(Saved data entries)
= Beginning of Section =

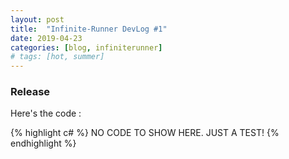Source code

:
 ```yaml
---
layout: post
title:  "Infinite-Runner DevLog #1"
date: 2019-04-23
categories: [blog, infiniterunner]
# tags: [hot, summer]
---
```


<H3>Release</H3>

<p>Here's the code :</p>

{% highlight c# %}
	NO CODE TO SHOW HERE.
	JUST A TEST!
{% endhighlight %}

<p></p>
<p></p>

= End of Section =

Exercise prompt> Every entry, exactly as written: transcribe it, passing over any pictures.

Response>
Source code

:
 ```yaml
---
layout: post
title:  "Infinite-Runner DevLog #1"
date: 2019-04-23
categories: [blog, infiniterunner]
# tags: [hot, summer]
---
```


<H3>Release</H3>

<p>Here's the code :</p>

{% highlight c# %}
	NO CODE TO SHOW HERE.
	JUST A TEST!
{% endhighlight %}

<p></p>
<p></p>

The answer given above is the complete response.